Yo llegaba a la siguiente conclusión: una persona adquiere la verdadera bondad cuando sabe sufrir. Quien no sabe o no le gusta sufrir, puede hasta adquirir una amabilidad diplomática o comercial, pero esa no es la bondad auténtica. Esta, mi madre la tenía en un alto grado.

Cuando comencé a sufrir –lo cual se dio muy temprano– miraba a Doña Lucilia y procuraba sufrir como ella. Tengo la certeza de que mi madre, con eso, me daba un ejemplo de carácter esencialmente religioso, muy auténtico.

Sufrimiento humano mezclado con el Divino

Nuestro Señor Jesucristo murió en la cruz por causa de nuestros pecados. Su sufrimiento fue necesario, indispensable para la salvación del género humano. Su sangre tenía tal valor a los ojos del Padre Eterno, que tan solo una gota bastaría para conquistar ese rescate. Sin embargo, Dios Padre quiso que su Hijo sufriese todo cuanto sufrió, y Jesús así lo quiso también.

Cuando Nuestro Señor, en el Huerto de los Olivos, pidió: “Padre mío, si es posible, aparta de mí este cáliz; pero no sea como yo quiero, sino como tú” (Mt 26, 39), vino un ángel a darle fuerzas.

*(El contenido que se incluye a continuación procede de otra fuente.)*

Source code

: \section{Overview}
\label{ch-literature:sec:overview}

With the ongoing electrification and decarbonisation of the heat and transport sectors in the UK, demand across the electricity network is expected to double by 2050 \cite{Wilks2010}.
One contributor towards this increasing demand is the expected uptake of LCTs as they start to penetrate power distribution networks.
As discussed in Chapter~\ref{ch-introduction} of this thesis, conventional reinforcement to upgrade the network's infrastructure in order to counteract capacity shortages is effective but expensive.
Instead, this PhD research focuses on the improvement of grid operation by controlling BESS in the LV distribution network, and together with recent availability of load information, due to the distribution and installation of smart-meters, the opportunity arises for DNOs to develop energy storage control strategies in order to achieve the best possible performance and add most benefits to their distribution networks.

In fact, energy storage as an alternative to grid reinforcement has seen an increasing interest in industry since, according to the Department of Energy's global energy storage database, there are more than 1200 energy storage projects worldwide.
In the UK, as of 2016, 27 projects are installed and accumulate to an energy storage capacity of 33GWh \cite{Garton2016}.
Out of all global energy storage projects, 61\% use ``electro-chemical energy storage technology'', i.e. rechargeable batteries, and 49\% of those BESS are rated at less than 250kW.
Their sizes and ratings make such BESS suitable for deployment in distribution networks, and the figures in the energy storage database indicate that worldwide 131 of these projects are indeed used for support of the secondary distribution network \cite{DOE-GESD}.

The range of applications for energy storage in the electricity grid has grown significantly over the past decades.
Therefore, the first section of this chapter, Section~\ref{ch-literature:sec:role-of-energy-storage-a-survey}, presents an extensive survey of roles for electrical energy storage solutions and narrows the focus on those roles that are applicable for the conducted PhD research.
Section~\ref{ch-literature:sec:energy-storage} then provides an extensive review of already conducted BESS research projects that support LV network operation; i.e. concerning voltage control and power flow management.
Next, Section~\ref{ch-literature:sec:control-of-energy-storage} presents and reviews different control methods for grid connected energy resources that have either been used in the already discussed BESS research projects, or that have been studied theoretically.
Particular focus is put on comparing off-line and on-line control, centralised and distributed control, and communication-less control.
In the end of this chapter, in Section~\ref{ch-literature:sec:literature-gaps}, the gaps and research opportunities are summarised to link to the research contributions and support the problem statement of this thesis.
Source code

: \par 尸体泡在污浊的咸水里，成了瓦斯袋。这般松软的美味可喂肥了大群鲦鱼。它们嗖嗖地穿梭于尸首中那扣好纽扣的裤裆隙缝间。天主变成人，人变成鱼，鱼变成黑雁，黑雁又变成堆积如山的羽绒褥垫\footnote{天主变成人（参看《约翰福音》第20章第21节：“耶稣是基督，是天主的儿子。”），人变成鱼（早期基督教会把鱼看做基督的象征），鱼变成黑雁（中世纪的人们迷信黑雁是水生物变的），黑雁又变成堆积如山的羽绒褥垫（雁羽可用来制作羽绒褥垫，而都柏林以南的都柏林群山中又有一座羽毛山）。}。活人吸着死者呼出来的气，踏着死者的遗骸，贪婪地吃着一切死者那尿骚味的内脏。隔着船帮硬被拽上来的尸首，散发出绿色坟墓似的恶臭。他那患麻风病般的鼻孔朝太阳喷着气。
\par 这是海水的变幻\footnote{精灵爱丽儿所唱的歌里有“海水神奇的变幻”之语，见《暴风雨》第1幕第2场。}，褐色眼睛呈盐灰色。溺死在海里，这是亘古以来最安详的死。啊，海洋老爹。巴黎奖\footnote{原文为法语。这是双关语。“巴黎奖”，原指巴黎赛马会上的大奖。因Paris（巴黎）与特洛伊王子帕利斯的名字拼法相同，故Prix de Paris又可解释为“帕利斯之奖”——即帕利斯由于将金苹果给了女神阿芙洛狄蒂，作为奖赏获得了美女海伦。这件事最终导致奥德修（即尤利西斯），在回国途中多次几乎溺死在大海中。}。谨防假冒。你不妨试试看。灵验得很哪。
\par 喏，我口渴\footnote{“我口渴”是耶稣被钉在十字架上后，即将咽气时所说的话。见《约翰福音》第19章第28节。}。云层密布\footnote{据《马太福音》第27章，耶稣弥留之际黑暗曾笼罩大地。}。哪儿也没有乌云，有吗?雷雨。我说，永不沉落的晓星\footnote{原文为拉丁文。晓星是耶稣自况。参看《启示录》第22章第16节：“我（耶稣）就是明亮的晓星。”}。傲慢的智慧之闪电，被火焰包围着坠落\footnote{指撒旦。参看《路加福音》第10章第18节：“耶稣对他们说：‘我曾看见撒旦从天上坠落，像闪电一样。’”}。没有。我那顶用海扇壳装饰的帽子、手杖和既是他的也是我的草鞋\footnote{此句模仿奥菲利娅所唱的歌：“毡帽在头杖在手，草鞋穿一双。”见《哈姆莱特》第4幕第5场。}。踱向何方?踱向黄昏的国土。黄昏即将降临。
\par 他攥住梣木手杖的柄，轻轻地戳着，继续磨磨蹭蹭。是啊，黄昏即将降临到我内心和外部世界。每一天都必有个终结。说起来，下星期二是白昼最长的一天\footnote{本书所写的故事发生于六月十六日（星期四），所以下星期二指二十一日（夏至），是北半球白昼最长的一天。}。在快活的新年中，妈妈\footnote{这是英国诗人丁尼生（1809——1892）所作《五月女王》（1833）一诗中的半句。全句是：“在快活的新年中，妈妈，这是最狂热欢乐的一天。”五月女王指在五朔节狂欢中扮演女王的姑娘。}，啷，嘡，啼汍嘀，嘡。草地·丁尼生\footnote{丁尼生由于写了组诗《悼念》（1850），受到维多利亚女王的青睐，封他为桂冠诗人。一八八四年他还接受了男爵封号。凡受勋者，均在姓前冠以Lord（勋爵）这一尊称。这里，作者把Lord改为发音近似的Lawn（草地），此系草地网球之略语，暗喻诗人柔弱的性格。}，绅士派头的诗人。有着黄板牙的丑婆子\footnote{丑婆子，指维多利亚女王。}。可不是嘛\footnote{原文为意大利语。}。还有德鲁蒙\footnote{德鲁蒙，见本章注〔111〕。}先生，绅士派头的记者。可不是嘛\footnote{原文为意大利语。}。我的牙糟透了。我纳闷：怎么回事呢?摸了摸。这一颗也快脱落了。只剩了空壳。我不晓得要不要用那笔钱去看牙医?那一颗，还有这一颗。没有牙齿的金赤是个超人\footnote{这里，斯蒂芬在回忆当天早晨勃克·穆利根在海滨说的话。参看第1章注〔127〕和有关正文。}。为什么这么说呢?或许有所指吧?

O sea, para ese sufrimiento inmenso, un ángel vino a consolarlo. Pero habría sido suficiente una sola gota, y no la inmensidad de aquel sufrimiento. Es decir, Él quiso enseñarnos a amar el sufrimiento y la cruz.

Sin embargo, Dios quiso asociar a los hombres a su sufrimiento. En la misa hay un símbolo lindísimo que demuestra eso. En el momento del ofertorio, por tanto antes de la Consagración, el sacerdote coloca un poquito de agua en el cáliz: aún no es el Cuerpo y la Sangre de Nuestro Señor Jesucristo, es solo vino. Esa gotita de agua se mezcla con el vino, pero este no pierde su sustancia, porque la cantidad de agua es muy pequeña. Finalmente, el padre consagra aquel líquido, de manera que la materia de la gotita de agua también se transustancia en el Cuerpo y Sangre de Nuestro Señor Jesucristo.

¿Qué simboliza eso? La gotita de agua es el sufrimiento humano, y el vino es el sufrimiento del Hombre-Dios. Cuando nosotros ofrecemos nuestros sacrificios en unión con la Sangre de Cristo y las lágrimas de María, entonces nuestro sufrimiento se mezcla con el de Cristo. Y tendremos la honra de contribuir, de esa forma, para que el sacrificio tenga, para los hombres, la eficacia entera deseada por la Providencia. Por eso debemos amar el sufrimiento.